In praise of Derek Jeter
Derek Jeter celebrated his 38th birthday this week, and it’s a reminder that he’s not going to be around forever. We’ve been awfully lucky to watch this guy play these last 18 years. Here’s hoping we enjoy watching him regardless of how much longer he has. Based on this season, he has plenty left in the tank.
He leads the American League in hits. He’s fourth with 28 multi-hit games and fourth with 35 two-strike hits. He’s hitting .357 in the first inning. He collected his 3,184th hit tonight and tied Cal Ripken Jr. for 13th place on the all-time list. Only Hank Aaron and Ty Cobb had more hits before their 38th birthday. (Jeter is 132 hits out of the Top 10.)

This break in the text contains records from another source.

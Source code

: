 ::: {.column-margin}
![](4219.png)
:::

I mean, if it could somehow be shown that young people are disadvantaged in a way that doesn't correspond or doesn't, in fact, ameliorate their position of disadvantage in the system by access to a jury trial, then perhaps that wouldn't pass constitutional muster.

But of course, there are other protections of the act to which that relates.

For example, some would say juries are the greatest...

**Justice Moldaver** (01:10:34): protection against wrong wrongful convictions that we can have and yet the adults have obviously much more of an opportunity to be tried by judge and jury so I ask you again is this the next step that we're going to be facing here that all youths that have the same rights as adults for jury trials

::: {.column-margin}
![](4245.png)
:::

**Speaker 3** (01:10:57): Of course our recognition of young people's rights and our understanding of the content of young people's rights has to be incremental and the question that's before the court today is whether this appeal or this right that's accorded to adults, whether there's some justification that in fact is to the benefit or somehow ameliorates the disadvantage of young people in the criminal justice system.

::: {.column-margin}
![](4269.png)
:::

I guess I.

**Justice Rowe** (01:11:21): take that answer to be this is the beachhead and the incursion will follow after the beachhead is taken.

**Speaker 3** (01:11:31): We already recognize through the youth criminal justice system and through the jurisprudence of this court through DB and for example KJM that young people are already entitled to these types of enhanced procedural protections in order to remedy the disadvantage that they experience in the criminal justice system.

At 46-28, the Yankees have the best record in the Majors. They haven’t had a better record after 74 games since 2004 when they were 48-26. They’re 23-14 on the road and 23-14 at home. They’re 41-8 when scoring at least four runs. They’ve hit 39 home runs in the last 22 games and have 117 for the season, tops in the Majors. They’re 45-15 when they homer and 1-13 when they don’t.
Those offensive numbers are especially relevant at a time when the Yankees are being battered by injuries to the pitching staff. With Mariano Rivera and Michael Pineda gone for the season and with C.C. Sabathia and Andy Pettitte on the Disabled List, the Yankees have seen their margin of error reduced to almost nothing.
GM Brian Cashman has said he’d prefer not to make a deal, but the beauty of devoting so much time and talent to the minor league system is that the Yankees have the resource to make a deal. For now, Ivan Nova, Phil Hughes and Hiroki Kuroda are being joined in the rotation by Adam Warren and Freddy Garcia. If Hughes continues to pitch at a high level, that front three is very, very solid, and Garcia has a long history of pitching well.
When Cashman kept stockpiling pitching last off-season, it seemed excessive. But even without a big-ticket move, he’s looking more and more like the smartest guy in the room.